I’ve checked a lot of personal finance books out of the library.
Too often the books require you to follow the author’s investing strategy to the Letter. Or the book is too dense and difficult to read through.
Even though I have a Masters degree in library science I’ll stop reading any book that doesn’t hook me.
My all-time favorite finance book is Simple Money by Tim Maurer. It’s short and detailed and not a read you’ll have to plod through.
The Rachel Rodgers book above is impressive too. Her life experiences that she talks about are what pulled me into reading her guide.
Coming from a family that had to count every cent Rodgers saved up $33 in quarters and rolled them up.
As a teen she was going outlet shopping with well-off friends. After they had left one store she went to the register on her own. Plunked down her $33 in quarter rolls to buy a wallet.
Rodgers today is a financial empowerment Activist. How telling that her first solo hard-earned purchase was a wallet.
Anyone who becomes well off should help others who are less fortunate.
Engaging in acts of conscious charity that empower others to have a better life should not be seen as “giving handouts.”

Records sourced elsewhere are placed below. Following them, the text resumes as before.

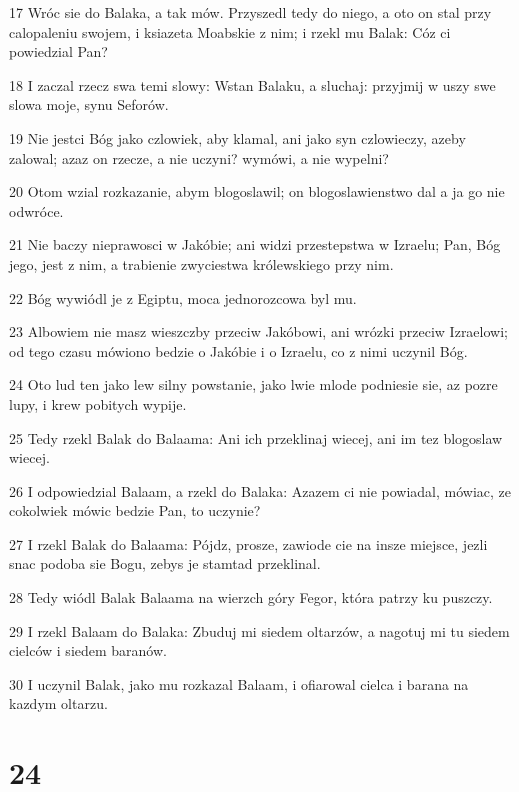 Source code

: \par 17 Wróc sie do Balaka, a tak mów. Przyszedl tedy do niego, a oto on stal przy calopaleniu swojem, i ksiazeta Moabskie z nim; i rzekl mu Balak: Cóz ci powiedzial Pan?
\par 18 I zaczal rzecz swa temi slowy: Wstan Balaku, a sluchaj: przyjmij w uszy swe slowa moje, synu Seforów.
\par 19 Nie jestci Bóg jako czlowiek, aby klamal, ani jako syn czlowieczy, azeby zalowal; azaz on rzecze, a nie uczyni? wymówi, a nie wypelni?
\par 20 Otom wzial rozkazanie, abym blogoslawil; on blogoslawienstwo dal a ja go nie odwróce.
\par 21 Nie baczy nieprawosci w Jakóbie; ani widzi przestepstwa w Izraelu; Pan, Bóg jego, jest z nim, a trabienie zwyciestwa królewskiego przy nim.
\par 22 Bóg wywiódl je z Egiptu, moca jednorozcowa byl mu.
\par 23 Albowiem nie masz wieszczby przeciw Jakóbowi, ani wrózki przeciw Izraelowi; od tego czasu mówiono bedzie o Jakóbie i o Izraelu, co z nimi uczynil Bóg.
\par 24 Oto lud ten jako lew silny powstanie, jako lwie mlode podniesie sie, az pozre lupy, i krew pobitych wypije.
\par 25 Tedy rzekl Balak do Balaama: Ani ich przeklinaj wiecej, ani im tez blogoslaw wiecej.
\par 26 I odpowiedzial Balaam, a rzekl do Balaka: Azazem ci nie powiadal, mówiac, ze cokolwiek mówic bedzie Pan, to uczynie?
\par 27 I rzekl Balak do Balaama: Pójdz, prosze, zawiode cie na insze miejsce, jezli snac podoba sie Bogu, zebys je stamtad przeklinal.
\par 28 Tedy wiódl Balak Balaama na wierzch góry Fegor, która patrzy ku puszczy.
\par 29 I rzekl Balaam do Balaka: Zbuduj mi siedem oltarzów, a nagotuj mi tu siedem cielców i siedem baranów.
\par 30 I uczynil Balak, jako mu rozkazal Balaam, i ofiarowal cielca i barana na kazdym oltarzu.

\chapter{24}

I was given a handout until I no longer needed to rely on outside income.
For others having a job isn’t possible. My motto in life is: “No Judgments.”
It’s so inspiring to read Rachel Rodgers finance-and-memoir book rolled into one.
I understand the benefit of having characters in books and authors that represent a person like you.
When browsing the personal finance section I’m keen to see if women authors are on these shelves.
Right away I grabbed onto the book Rachel Rodgers wrote.
We should all be millionaires is a great finance guide. I’m going to install it on my iPad.